What does this gathering of the rich and famous along with global leaders, converging on one of the world’s wealthiest and most beautiful cities, have to do with conditions back in East Tennessee? The ultimate problems and solutions are universal.
COP28 is a United Nations gathering of world representatives seeking solutions to the climate crisis. The central premise is how to limit Earth’s average temperature to not more than 1.5 degrees Celsius (2.7 degrees Fahrenheit) above preindustrial times. The hope is to curb further danger to people and the planet, making it more livable in years to come. While much fanfare surrounds it, the core of the event is discussions, debates and negotiations among nations.
The United States sent its official announcement of support via a visit to Dubai December 2 by Vice President Kamala Harris, who said in part: “President Biden and I made the largest climate investment in the history of our country … we are building and expanding hundreds of solar panel, wind turbine, electric vehicle and battery manufacturing plants; we are laying thousands of miles of high-voltage transmission lines to deliver clean energy to every corner of our nation; and we are lowering emissions not only in energy and transportation but in industry, agriculture, buildings and construction.”
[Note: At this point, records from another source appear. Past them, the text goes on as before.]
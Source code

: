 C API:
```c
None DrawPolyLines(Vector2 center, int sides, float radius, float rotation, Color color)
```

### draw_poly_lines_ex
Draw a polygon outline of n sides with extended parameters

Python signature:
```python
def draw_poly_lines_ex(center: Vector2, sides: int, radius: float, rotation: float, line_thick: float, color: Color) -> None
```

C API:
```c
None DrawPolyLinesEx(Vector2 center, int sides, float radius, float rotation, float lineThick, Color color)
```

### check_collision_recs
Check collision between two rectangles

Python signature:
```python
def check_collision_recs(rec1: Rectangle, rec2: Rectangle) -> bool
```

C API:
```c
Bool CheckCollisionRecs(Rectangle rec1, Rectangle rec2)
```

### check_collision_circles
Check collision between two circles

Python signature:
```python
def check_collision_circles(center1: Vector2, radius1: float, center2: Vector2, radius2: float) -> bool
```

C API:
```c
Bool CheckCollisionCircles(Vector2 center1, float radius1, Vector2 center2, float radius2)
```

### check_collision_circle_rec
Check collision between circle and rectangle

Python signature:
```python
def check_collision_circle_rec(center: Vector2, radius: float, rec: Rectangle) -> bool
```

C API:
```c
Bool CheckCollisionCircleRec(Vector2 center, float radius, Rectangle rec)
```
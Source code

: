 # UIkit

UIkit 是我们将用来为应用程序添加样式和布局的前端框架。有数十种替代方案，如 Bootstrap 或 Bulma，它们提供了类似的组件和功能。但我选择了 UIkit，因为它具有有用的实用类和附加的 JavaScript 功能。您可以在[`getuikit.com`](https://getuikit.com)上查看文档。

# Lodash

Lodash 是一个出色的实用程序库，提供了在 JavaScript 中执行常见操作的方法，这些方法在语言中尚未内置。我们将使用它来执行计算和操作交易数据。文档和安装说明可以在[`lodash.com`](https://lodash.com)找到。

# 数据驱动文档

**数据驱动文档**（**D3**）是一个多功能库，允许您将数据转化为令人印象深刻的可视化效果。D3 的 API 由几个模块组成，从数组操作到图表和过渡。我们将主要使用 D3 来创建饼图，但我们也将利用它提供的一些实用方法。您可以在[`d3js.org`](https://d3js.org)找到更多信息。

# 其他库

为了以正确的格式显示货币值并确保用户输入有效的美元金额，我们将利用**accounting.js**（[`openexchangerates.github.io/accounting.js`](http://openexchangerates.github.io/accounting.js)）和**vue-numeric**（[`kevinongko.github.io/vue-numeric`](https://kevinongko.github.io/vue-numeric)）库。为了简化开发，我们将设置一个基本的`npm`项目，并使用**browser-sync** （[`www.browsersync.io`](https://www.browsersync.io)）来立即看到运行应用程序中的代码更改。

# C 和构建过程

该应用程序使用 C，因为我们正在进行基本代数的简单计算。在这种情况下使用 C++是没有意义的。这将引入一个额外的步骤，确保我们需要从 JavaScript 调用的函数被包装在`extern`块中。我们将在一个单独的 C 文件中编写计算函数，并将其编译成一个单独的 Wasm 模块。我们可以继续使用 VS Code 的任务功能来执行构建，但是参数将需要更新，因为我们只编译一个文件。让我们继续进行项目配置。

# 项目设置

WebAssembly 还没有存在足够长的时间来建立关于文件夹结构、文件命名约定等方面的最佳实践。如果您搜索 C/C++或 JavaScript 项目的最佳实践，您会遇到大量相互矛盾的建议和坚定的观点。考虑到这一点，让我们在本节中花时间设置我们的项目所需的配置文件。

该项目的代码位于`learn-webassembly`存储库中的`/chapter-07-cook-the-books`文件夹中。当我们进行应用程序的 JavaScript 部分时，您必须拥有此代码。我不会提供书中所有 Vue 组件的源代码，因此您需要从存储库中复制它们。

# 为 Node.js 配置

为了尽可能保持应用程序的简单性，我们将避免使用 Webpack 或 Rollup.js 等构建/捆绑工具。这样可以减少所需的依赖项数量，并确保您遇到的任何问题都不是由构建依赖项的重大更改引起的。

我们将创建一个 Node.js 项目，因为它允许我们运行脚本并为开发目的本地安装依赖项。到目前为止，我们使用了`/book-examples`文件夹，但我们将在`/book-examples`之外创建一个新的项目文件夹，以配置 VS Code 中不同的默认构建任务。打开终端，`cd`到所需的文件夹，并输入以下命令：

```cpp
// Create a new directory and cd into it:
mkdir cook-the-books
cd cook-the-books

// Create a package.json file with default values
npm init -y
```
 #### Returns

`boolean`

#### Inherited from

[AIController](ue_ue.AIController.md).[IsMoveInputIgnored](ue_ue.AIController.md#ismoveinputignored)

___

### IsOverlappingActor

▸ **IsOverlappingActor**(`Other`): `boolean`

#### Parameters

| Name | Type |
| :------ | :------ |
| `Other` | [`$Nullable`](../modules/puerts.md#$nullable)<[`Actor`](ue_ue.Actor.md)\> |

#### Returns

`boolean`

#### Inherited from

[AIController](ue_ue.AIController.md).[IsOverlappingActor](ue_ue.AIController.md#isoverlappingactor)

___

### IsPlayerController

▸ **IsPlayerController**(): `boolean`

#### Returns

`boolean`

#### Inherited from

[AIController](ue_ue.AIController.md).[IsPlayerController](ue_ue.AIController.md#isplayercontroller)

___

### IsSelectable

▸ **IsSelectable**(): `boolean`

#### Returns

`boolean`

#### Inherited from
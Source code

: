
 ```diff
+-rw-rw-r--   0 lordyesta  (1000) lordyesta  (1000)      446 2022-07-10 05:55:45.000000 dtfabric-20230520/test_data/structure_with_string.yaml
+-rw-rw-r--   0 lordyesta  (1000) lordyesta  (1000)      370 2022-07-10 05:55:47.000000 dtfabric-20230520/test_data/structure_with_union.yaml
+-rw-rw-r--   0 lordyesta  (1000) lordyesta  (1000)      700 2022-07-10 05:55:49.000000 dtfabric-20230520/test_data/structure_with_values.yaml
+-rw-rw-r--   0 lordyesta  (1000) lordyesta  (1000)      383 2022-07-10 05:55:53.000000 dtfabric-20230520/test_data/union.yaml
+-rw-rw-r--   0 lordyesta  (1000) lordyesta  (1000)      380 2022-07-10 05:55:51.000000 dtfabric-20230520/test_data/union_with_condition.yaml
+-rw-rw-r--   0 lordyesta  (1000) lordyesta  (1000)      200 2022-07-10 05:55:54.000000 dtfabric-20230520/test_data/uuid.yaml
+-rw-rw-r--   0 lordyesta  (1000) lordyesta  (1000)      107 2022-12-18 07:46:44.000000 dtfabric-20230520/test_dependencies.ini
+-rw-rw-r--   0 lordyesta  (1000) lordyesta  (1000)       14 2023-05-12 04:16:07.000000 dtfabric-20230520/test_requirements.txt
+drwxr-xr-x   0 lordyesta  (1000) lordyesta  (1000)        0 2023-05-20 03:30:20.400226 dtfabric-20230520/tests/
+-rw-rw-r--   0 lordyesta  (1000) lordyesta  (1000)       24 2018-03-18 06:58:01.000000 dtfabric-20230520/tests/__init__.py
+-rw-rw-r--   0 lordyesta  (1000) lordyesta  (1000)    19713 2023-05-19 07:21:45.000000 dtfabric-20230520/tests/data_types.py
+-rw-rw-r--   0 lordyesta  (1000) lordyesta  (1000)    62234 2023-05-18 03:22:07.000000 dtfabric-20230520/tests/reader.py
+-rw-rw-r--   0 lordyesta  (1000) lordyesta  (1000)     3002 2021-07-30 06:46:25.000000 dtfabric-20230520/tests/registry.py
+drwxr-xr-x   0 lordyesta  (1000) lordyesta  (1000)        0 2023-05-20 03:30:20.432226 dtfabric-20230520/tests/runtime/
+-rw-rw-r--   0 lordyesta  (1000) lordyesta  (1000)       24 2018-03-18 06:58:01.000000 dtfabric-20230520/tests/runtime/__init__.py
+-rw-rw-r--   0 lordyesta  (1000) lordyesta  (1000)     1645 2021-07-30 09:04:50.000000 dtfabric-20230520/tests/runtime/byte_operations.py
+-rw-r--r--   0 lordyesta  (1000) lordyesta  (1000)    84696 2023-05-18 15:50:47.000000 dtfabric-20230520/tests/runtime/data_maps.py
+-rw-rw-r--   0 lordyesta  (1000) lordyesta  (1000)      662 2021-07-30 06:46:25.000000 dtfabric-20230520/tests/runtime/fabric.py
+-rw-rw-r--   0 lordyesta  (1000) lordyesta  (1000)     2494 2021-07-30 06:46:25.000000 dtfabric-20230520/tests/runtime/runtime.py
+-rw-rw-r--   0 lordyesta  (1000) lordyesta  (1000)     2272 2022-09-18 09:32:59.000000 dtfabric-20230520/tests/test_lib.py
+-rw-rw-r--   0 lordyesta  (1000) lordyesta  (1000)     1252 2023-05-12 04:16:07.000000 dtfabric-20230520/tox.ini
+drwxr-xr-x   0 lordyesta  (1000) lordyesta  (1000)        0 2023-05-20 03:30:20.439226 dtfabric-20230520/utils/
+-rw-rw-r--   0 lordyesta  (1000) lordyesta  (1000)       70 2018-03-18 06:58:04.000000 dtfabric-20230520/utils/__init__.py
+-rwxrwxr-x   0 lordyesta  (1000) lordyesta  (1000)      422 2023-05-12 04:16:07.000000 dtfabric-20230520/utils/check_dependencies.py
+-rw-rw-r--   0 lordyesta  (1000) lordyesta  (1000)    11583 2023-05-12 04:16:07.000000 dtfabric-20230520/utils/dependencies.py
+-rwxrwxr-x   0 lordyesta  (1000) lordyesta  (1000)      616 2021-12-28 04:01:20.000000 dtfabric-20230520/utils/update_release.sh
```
The Biden-Harris administration also said new Environmental Protection Agency standards will greatly reduce methane emissions from oil and gas operations. Vice President Harris announced a $3 billion pledge to the UN’s Green Climate Fund for developing countries. The US has also used COP28 as a time to unveil its new US Greenhouse Gas Center. The graphically evocative site brings together data from multiple science agencies as a tool for finding climate solutions.
Global leaders are looking for universal solutions that include standards for lower-emission manufacturing, health concerns for communities and even soil health. Meanwhile, individual agriculture innovators are already practicing regenerative farming practices back here in East Tennessee, and some businesses are already choosing solar for cleaner energy.